Pronunciation: jal ja-yo

The phrase is relatively formal (again, the 요 at the end will tell you!) so you can use it for elder family members as well as your seniors.

However, from my observations, I’ve found 잘 자요 to be used a bit more casually than 안녕히 주무세요. It’s pretty common to hear it among more familiar acquaintances, such as between co-workers who are close in age.

2. 안녕히 주무세요 – Sleep well (formal)

Pronunciation: ahn-nyung-hee ju-mu-se-yo

You might recognize the 안녕 at the beginning of this phrase as the standard way to say “Hello” in Korean.
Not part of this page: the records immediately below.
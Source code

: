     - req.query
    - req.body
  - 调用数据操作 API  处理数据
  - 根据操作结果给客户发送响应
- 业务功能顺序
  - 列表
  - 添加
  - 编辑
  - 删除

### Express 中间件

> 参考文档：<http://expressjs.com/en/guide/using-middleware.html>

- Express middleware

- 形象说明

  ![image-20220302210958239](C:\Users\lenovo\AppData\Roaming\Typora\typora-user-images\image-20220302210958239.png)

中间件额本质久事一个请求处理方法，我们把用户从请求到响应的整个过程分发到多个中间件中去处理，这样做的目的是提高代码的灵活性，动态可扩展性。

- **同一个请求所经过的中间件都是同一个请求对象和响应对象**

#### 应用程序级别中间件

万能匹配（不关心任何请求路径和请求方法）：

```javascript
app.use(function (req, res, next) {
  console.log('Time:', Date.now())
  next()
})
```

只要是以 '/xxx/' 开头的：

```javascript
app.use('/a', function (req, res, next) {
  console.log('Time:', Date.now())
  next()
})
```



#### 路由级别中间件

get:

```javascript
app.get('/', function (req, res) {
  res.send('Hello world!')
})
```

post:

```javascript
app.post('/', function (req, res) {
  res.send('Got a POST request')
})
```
When translated literally, 안녕 means “peace” or “to be at peace.” So 안녕히 주무세요 can mean that you’re wishing someone a peaceful snooze.

This phrase for saying “good night” in Korean is formal in nature, so you should use it for your parents, elders and other social superiors (such as your boss). It’s very frequently used and it’s my personal go-to for anyone who’s my senior.
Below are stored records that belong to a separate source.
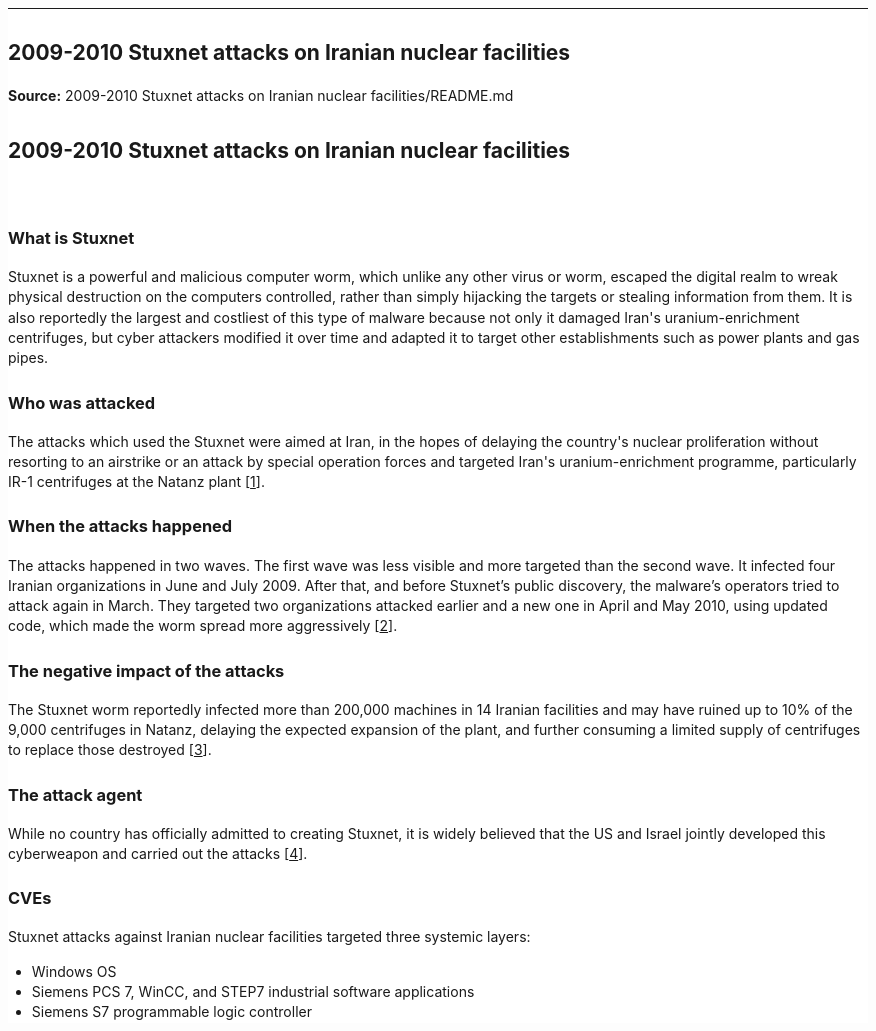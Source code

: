 

---

## 2009-2010 Stuxnet attacks on Iranian nuclear facilities
**Source:** 2009-2010 Stuxnet attacks on Iranian nuclear facilities/README.md

## 2009-2010 Stuxnet attacks on Iranian nuclear facilities
<br>

### What is Stuxnet 
Stuxnet is a powerful and malicious computer worm, which unlike any other virus or worm, escaped the digital realm to wreak physical destruction on the computers controlled, rather than simply hijacking the targets or stealing information from them. It is also reportedly the largest and costliest of this type of malware because not only it damaged Iran's uranium-enrichment centrifuges, but cyber attackers modified it over time and adapted it to target other establishments such as power plants and gas pipes.

### Who was attacked
The attacks which used the Stuxnet were aimed at Iran, in the hopes of delaying the country's nuclear proliferation without resorting to an airstrike or an attack by special operation forces and targeted Iran's uranium-enrichment programme, particularly IR-1 centrifuges at the Natanz plant [[1](https://www.researchgate.net/publication/323199431_Stuxnet)].

### When the attacks happened
The attacks happened in two waves. The first wave was less visible and more targeted than the second wave. It infected four Iranian organizations in June and July 2009. After that, and before Stuxnet’s public discovery, the malware’s operators tried to attack again in March. They targeted two organizations attacked earlier and a new one in April and May 2010, using updated code, which made the worm spread more aggressively [[2](https://isis-online.org/isis-reports/detail/stuxnet-malware-and-natanz-update-of-isis-december-22-2010-reportsupa-href1/#5)].

### The negative impact of the attacks
The Stuxnet worm reportedly infected more than 200,000 machines in 14 Iranian facilities and may have ruined up to 10% of the 9,000 centrifuges in Natanz, delaying the expected expansion of the plant, and further consuming a limited supply of centrifuges to replace those destroyed [[3](https://www.forenova.com/blog/deep-dive-into-advanced-persistent-threats)]. 

### The attack agent
While no country has officially admitted to creating Stuxnet, it is widely believed that the US and Israel jointly developed this cyberweapon and carried out the attacks [[4](https://en.wikipedia.org/wiki/Stuxnet)]. 

### CVEs
Stuxnet attacks against Iranian nuclear facilities targeted three systemic layers:
-	Windows OS
-	Siemens PCS 7, WinCC, and STEP7 industrial software applications
-	Siemens S7 programmable logic controller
The inclusion of 세요 (more specifically, the 요) is what makes this phrase respectful. This small addition to phrases automatically boosts their formality.
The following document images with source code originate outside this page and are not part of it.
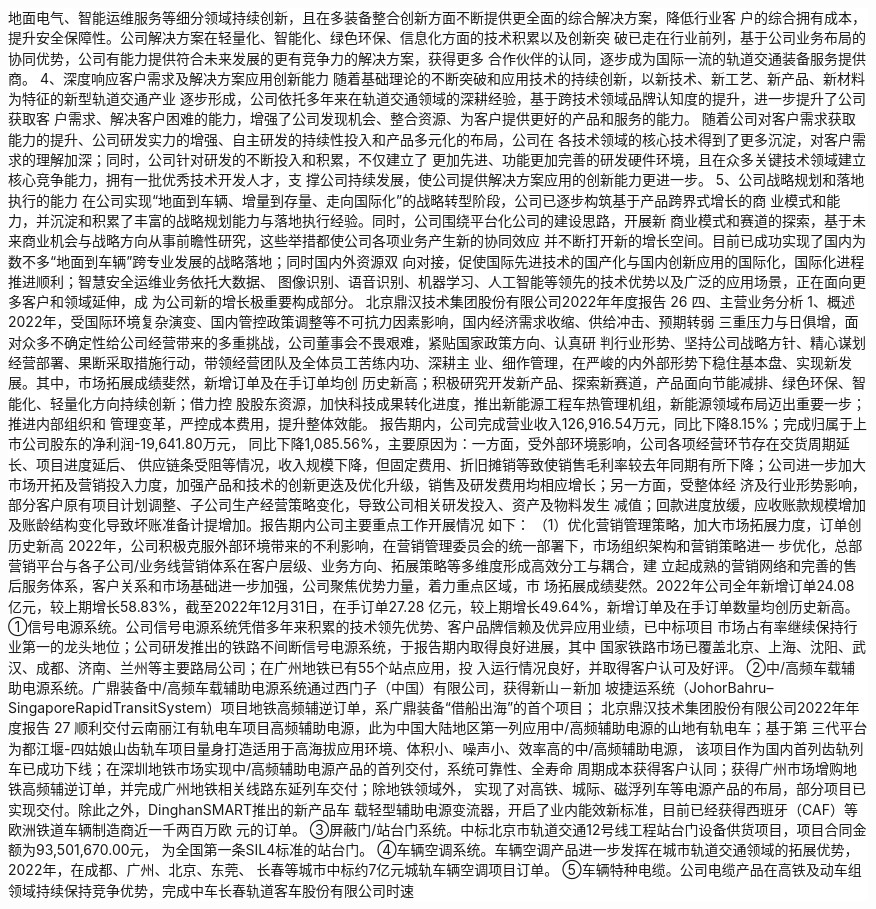 地面电气、智能运维服务等细分领域持续创新，且在多装备整合创新方面不断提供更全面的综合解决方案，降低行业客
户的综合拥有成本，提升安全保障性。公司解决方案在轻量化、智能化、绿色环保、信息化方面的技术积累以及创新突
破已走在行业前列，基于公司业务布局的协同优势，公司有能力提供符合未来发展的更有竞争力的解决方案，获得更多
合作伙伴的认同，逐步成为国际一流的轨道交通装备服务提供商。
4、深度响应客户需求及解决方案应用创新能力
随着基础理论的不断突破和应用技术的持续创新，以新技术、新工艺、新产品、新材料为特征的新型轨道交通产业
逐步形成，公司依托多年来在轨道交通领域的深耕经验，基于跨技术领域品牌认知度的提升，进一步提升了公司获取客
户需求、解决客户困难的能力，增强了公司发现机会、整合资源、为客户提供更好的产品和服务的能力。
随着公司对客户需求获取能力的提升、公司研发实力的增强、自主研发的持续性投入和产品多元化的布局，公司在
各技术领域的核心技术得到了更多沉淀，对客户需求的理解加深；同时，公司针对研发的不断投入和积累，不仅建立了
更加先进、功能更加完善的研发硬件环境，且在众多关键技术领域建立核心竞争能力，拥有一批优秀技术开发人才，支
撑公司持续发展，使公司提供解决方案应用的创新能力更进一步。
5、公司战略规划和落地执行的能力
在公司实现“地面到车辆、增量到存量、走向国际化”的战略转型阶段，公司已逐步构筑基于产品跨界式增长的商
业模式和能力，并沉淀和积累了丰富的战略规划能力与落地执行经验。同时，公司围绕平台化公司的建设思路，开展新
商业模式和赛道的探索，基于未来商业机会与战略方向从事前瞻性研究，这些举措都使公司各项业务产生新的协同效应
并不断打开新的增长空间。目前已成功实现了国内为数不多“地面到车辆”跨专业发展的战略落地；同时国内外资源双
向对接，促使国际先进技术的国产化与国内创新应用的国际化，国际化进程推进顺利；智慧安全运维业务依托大数据、
图像识别、语音识别、机器学习、人工智能等领先的技术优势以及广泛的应用场景，正在面向更多客户和领域延伸，成
为公司新的增长极重要构成部分。
北京鼎汉技术集团股份有限公司2022年年度报告
26
四、主营业务分析
1、概述
2022年，受国际环境复杂演变、国内管控政策调整等不可抗力因素影响，国内经济需求收缩、供给冲击、预期转弱
三重压力与日俱增，面对众多不确定性给公司经营带来的多重挑战，公司董事会不畏艰难，紧贴国家政策方向、认真研
判行业形势、坚持公司战略方针、精心谋划经营部署、果断采取措施行动，带领经营团队及全体员工苦练内功、深耕主
业、细作管理，在严峻的内外部形势下稳住基本盘、实现新发展。其中，市场拓展成绩斐然，新增订单及在手订单均创
历史新高；积极研究开发新产品、探索新赛道，产品面向节能减排、绿色环保、智能化、轻量化方向持续创新；借力控
股股东资源，加快科技成果转化进度，推出新能源工程车热管理机组，新能源领域布局迈出重要一步；推进内部组织和
管理变革，严控成本费用，提升整体效能。
报告期内，公司完成营业收入126,916.54万元，同比下降8.15%；完成归属于上市公司股东的净利润-19,641.80万元，
同比下降1,085.56%，主要原因为：一方面，受外部环境影响，公司各项经营环节存在交货周期延长、项目进度延后、
供应链条受阻等情况，收入规模下降，但固定费用、折旧摊销等致使销售毛利率较去年同期有所下降；公司进一步加大
市场开拓及营销投入力度，加强产品和技术的创新更迭及优化升级，销售及研发费用均相应增长；另一方面，受整体经
济及行业形势影响，部分客户原有项目计划调整、子公司生产经营策略变化，导致公司相关研发投入、资产及物料发生
减值；回款进度放缓，应收账款规模增加及账龄结构变化导致坏账准备计提增加。报告期内公司主要重点工作开展情况
如下：
（1）优化营销管理策略，加大市场拓展力度，订单创历史新高
2022年，公司积极克服外部环境带来的不利影响，在营销管理委员会的统一部署下，市场组织架构和营销策略进一
步优化，总部营销平台与各子公司/业务线营销体系在客户层级、业务方向、拓展策略等多维度形成高效分工与耦合，建
立起成熟的营销网络和完善的售后服务体系，客户关系和市场基础进一步加强，公司聚焦优势力量，着力重点区域，市
场拓展成绩斐然。2022年公司全年新增订单24.08亿元，较上期增长58.83%，截至2022年12月31日，在手订单27.28
亿元，较上期增长49.64%，新增订单及在手订单数量均创历史新高。
①信号电源系统。公司信号电源系统凭借多年来积累的技术领先优势、客户品牌信赖及优异应用业绩，已中标项目
市场占有率继续保持行业第一的龙头地位；公司研发推出的铁路不间断信号电源系统，于报告期内取得良好进展，其中
国家铁路市场已覆盖北京、上海、沈阳、武汉、成都、济南、兰州等主要路局公司；在广州地铁已有55个站点应用，投
入运行情况良好，并取得客户认可及好评。
②中/高频车载辅助电源系统。广鼎装备中/高频车载辅助电源系统通过西门子（中国）有限公司，获得新山－新加
坡捷运系统（JohorBahru–SingaporeRapidTransitSystem）项目地铁高频辅逆订单，系广鼎装备“借船出海”的首个项目；
北京鼎汉技术集团股份有限公司2022年年度报告
27
顺利交付云南丽江有轨电车项目高频辅助电源，此为中国大陆地区第一列应用中/高频辅助电源的山地有轨电车；基于第
三代平台为都江堰-四姑娘山齿轨车项目量身打造适用于高海拔应用环境、体积小、噪声小、效率高的中/高频辅助电源，
该项目作为国内首列齿轨列车已成功下线；在深圳地铁市场实现中/高频辅助电源产品的首列交付，系统可靠性、全寿命
周期成本获得客户认同；获得广州市场增购地铁高频辅逆订单，并完成广州地铁相关线路东延列车交付；除地铁领域外，
实现了对高铁、城际、磁浮列车等电源产品的布局，部分项目已实现交付。除此之外，DinghanSMART推出的新产品车
载轻型辅助电源变流器，开启了业内能效新标准，目前已经获得西班牙（CAF）等欧洲铁道车辆制造商近一千两百万欧
元的订单。
③屏蔽门/站台门系统。中标北京市轨道交通12号线工程站台门设备供货项目，项目合同金额为93,501,670.00元，
为全国第一条SIL4标准的站台门。
④车辆空调系统。车辆空调产品进一步发挥在城市轨道交通领域的拓展优势，2022年，在成都、广州、北京、东莞、
长春等城市中标约7亿元城轨车辆空调项目订单。
⑤车辆特种电缆。公司电缆产品在高铁及动车组领域持续保持竞争优势，完成中车长春轨道客车股份有限公司时速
If you want to be even more courteous, you can switch out 주무세요 with 주무십시오 (ju-mu-ship-shi-o), to say 안녕히 주무십시오. This is reserved for those who really deserve that extra respect, although you probably won’t find many instances in which it’s needed.

3. 잘 자 – Sleep well (informal)

Pronunciation: jal ja

This is the informal form of 잘 자요, made possible by simply removing the 요. It’s short and sweet and rolls nicely off the tongue since both words start with the same consonant.

This phrase is very common among friends, family members, and when speaking to someone around your age or younger. In my personal friend group, it’s the greeting we use most often before we split up and head off to bed.

4. 좋은 꿈 꿔요 – Dream good dreams (formal)

Pronunciation: joh-eun kkum kkwo-yo

You can remove the 요 to say 좋은 꿈 꿔, which is appropriate for use among your buddies.

While it can be used among adults that are around your age or status, I’ve heard this phrase spoken often to youngsters and children before they head off to bed.

For couples, there’s sometimes a cute alteration to this expression. One may playfully implore their sweetheart 내 꿈 꿔 (nae kkum-kkwo), which means “Dream of me.”

5. 편안한 밤 되세요 – Have a comfortable night (formal)

Pronunciation: pyu-nahn-han bahm dwae-se-yo

This formal statement wishes the person a relaxing rest of the night, quite similar to the English expression “Have a pleasant night.” (밤 is the Korean word for “night”).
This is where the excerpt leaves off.